» Aim of the task:
All entries must be given again exactly as written.

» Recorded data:
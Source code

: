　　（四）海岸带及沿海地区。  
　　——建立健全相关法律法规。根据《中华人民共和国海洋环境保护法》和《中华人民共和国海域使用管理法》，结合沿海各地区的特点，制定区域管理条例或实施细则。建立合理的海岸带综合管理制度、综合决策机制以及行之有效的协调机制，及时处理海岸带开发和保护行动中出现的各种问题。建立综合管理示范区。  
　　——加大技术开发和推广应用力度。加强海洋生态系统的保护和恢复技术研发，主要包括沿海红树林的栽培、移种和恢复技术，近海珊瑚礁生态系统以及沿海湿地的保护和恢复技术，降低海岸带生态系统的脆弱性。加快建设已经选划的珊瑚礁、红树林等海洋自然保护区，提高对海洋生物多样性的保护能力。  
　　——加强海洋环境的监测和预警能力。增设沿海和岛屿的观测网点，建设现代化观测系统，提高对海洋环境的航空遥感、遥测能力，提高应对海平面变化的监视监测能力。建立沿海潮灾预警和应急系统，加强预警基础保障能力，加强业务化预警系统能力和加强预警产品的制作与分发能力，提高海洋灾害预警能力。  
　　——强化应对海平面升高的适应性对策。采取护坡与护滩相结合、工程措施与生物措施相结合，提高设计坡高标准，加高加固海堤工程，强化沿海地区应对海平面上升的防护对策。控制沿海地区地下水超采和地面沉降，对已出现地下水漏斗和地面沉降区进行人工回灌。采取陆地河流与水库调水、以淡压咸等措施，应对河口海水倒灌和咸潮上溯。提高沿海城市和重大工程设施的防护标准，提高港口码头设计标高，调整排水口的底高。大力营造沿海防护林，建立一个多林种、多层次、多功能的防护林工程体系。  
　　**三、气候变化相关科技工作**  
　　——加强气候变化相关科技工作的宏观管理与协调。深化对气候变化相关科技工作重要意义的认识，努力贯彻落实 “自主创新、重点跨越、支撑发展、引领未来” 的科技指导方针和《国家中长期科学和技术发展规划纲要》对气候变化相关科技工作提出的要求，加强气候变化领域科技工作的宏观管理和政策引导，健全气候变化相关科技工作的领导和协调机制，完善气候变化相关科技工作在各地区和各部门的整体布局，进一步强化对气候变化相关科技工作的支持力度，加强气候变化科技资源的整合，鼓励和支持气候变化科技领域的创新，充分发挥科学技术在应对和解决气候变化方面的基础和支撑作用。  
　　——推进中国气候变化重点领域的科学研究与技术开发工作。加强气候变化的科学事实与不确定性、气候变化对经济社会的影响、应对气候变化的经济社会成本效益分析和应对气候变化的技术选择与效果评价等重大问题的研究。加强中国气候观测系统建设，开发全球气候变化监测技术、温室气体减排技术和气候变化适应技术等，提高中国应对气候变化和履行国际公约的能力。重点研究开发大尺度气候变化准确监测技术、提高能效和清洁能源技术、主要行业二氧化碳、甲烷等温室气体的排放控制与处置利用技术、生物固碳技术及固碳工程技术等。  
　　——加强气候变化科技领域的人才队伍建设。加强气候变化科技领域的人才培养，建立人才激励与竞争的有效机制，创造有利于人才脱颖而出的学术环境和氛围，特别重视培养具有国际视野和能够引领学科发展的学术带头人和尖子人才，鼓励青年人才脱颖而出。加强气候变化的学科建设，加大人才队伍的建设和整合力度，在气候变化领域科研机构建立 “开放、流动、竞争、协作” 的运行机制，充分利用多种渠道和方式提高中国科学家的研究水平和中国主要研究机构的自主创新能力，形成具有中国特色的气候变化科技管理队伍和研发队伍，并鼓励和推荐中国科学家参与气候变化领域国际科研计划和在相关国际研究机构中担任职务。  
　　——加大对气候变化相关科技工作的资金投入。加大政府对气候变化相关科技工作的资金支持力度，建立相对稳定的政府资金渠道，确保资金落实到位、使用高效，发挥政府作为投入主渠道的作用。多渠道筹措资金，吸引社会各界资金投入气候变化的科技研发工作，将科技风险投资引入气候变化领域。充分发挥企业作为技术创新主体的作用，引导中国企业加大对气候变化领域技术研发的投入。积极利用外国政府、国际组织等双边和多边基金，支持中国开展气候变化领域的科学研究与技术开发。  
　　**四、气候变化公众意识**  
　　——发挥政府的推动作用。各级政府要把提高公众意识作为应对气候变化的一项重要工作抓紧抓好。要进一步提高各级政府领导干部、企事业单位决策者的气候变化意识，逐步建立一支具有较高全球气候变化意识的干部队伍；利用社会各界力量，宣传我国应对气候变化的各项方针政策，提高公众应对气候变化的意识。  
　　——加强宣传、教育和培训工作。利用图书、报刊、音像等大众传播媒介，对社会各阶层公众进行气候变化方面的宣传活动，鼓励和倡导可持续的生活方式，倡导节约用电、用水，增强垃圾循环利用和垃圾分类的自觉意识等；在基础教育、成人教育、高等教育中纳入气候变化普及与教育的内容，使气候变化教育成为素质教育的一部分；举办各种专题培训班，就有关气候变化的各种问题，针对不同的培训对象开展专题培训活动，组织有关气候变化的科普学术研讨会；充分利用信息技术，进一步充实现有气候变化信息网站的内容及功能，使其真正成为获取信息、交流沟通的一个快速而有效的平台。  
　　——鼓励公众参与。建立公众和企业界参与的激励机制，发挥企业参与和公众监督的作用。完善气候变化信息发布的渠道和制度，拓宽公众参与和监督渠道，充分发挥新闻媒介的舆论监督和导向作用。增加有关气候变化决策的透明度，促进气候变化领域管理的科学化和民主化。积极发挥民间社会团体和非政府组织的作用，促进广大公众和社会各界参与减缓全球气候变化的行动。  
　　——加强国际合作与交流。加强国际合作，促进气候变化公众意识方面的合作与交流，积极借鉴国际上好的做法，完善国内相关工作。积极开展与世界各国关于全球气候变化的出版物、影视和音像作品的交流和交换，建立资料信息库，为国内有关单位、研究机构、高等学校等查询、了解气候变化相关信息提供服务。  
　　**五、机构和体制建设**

» Problem solution:
Source code

:　　（四）海岸带及沿海地区。  
　　——建立健全相关法律法规。根据《中华人民共和国海洋环境保护法》和《中华人民共和国海域使用管理法》，结合沿海各地区的特点，制定区域管理条例或实施细则。建立合理的海岸带综合管理制度、综合决策机制以及行之有效的协调机制，及时处理海岸带开发和保护行动中出现的各种问题。建立综合管理示范区。  
　　——加大技术开发和推广应用力度。加强海洋生态系统的保护和恢复技术研发，主要包括沿海红树林的栽培、移种和恢复技术，近海珊瑚礁生态系统以及沿海湿地的保护和恢复技术，降低海岸带生态系统的脆弱性。加快建设已经选划的珊瑚礁、红树林等海洋自然保护区，提高对海洋生物多样性的保护能力。  
　　——加强海洋环境的监测和预警能力。增设沿海和岛屿的观测网点，建设现代化观测系统，提高对海洋环境的航空遥感、遥测能力，提高应对海平面变化的监视监测能力。建立沿海潮灾预警和应急系统，加强预警基础保障能力，加强业务化预警系统能力和加强预警产品的制作与分发能力，提高海洋灾害预警能力。  
　　——强化应对海平面升高的适应性对策。采取护坡与护滩相结合、工程措施与生物措施相结合，提高设计坡高标准，加高加固海堤工程，强化沿海地区应对海平面上升的防护对策。控制沿海地区地下水超采和地面沉降，对已出现地下水漏斗和地面沉降区进行人工回灌。采取陆地河流与水库调水、以淡压咸等措施，应对河口海水倒灌和咸潮上溯。提高沿海城市和重大工程设施的防护标准，提高港口码头设计标高，调整排水口的底高。大力营造沿海防护林，建立一个多林种、多层次、多功能的防护林工程体系。  
　　**三、气候变化相关科技工作**  
　　——加强气候变化相关科技工作的宏观管理与协调。深化对气候变化相关科技工作重要意义的认识，努力贯彻落实 “自主创新、重点跨越、支撑发展、引领未来” 的科技指导方针和《国家中长期科学和技术发展规划纲要》对气候变化相关科技工作提出的要求，加强气候变化领域科技工作的宏观管理和政策引导，健全气候变化相关科技工作的领导和协调机制，完善气候变化相关科技工作在各地区和各部门的整体布局，进一步强化对气候变化相关科技工作的支持力度，加强气候变化科技资源的整合，鼓励和支持气候变化科技领域的创新，充分发挥科学技术在应对和解决气候变化方面的基础和支撑作用。  
　　——推进中国气候变化重点领域的科学研究与技术开发工作。加强气候变化的科学事实与不确定性、气候变化对经济社会的影响、应对气候变化的经济社会成本效益分析和应对气候变化的技术选择与效果评价等重大问题的研究。加强中国气候观测系统建设，开发全球气候变化监测技术、温室气体减排技术和气候变化适应技术等，提高中国应对气候变化和履行国际公约的能力。重点研究开发大尺度气候变化准确监测技术、提高能效和清洁能源技术、主要行业二氧化碳、甲烷等温室气体的排放控制与处置利用技术、生物固碳技术及固碳工程技术等。  
　　——加强气候变化科技领域的人才队伍建设。加强气候变化科技领域的人才培养，建立人才激励与竞争的有效机制，创造有利于人才脱颖而出的学术环境和氛围，特别重视培养具有国际视野和能够引领学科发展的学术带头人和尖子人才，鼓励青年人才脱颖而出。加强气候变化的学科建设，加大人才队伍的建设和整合力度，在气候变化领域科研机构建立 “开放、流动、竞争、协作” 的运行机制，充分利用多种渠道和方式提高中国科学家的研究水平和中国主要研究机构的自主创新能力，形成具有中国特色的气候变化科技管理队伍和研发队伍，并鼓励和推荐中国科学家参与气候变化领域国际科研计划和在相关国际研究机构中担任职务。  
　　——加大对气候变化相关科技工作的资金投入。加大政府对气候变化相关科技工作的资金支持力度，建立相对稳定的政府资金渠道，确保资金落实到位、使用高效，发挥政府作为投入主渠道的作用。多渠道筹措资金，吸引社会各界资金投入气候变化的科技研发工作，将科技风险投资引入气候变化领域。充分发挥企业作为技术创新主体的作用，引导中国企业加大对气候变化领域技术研发的投入。积极利用外国政府、国际组织等双边和多边基金，支持中国开展气候变化领域的科学研究与技术开发。  
　　**四、气候变化公众意识**  
　　——发挥政府的推动作用。各级政府要把提高公众意识作为应对气候变化的一项重要工作抓紧抓好。要进一步提高各级政府领导干部、企事业单位决策者的气候变化意识，逐步建立一支具有较高全球气候变化意识的干部队伍；利用社会各界力量，宣传我国应对气候变化的各项方针政策，提高公众应对气候变化的意识。  
　　——加强宣传、教育和培训工作。利用图书、报刊、音像等大众传播媒介，对社会各阶层公众进行气候变化方面的宣传活动，鼓励和倡导可持续的生活方式，倡导节约用电、用水，增强垃圾循环利用和垃圾分类的自觉意识等；在基础教育、成人教育、高等教育中纳入气候变化普及与教育的内容，使气候变化教育成为素质教育的一部分；举办各种专题培训班，就有关气候变化的各种问题，针对不同的培训对象开展专题培训活动，组织有关气候变化的科普学术研讨会；充分利用信息技术，进一步充实现有气候变化信息网站的内容及功能，使其真正成为获取信息、交流沟通的一个快速而有效的平台。  
　　——鼓励公众参与。建立公众和企业界参与的激励机制，发挥企业参与和公众监督的作用。完善气候变化信息发布的渠道和制度，拓宽公众参与和监督渠道，充分发挥新闻媒介的舆论监督和导向作用。增加有关气候变化决策的透明度，促进气候变化领域管理的科学化和民主化。积极发挥民间社会团体和非政府组织的作用，促进广大公众和社会各界参与减缓全球气候变化的行动。  
　　——加强国际合作与交流。加强国际合作，促进气候变化公众意识方面的合作与交流，积极借鉴国际上好的做法，完善国内相关工作。积极开展与世界各国关于全球气候变化的出版物、影视和音像作品的交流和交换，建立资料信息库，为国内有关单位、研究机构、高等学校等查询、了解气候变化相关信息提供服务。  
　　**五、机构和体制建设**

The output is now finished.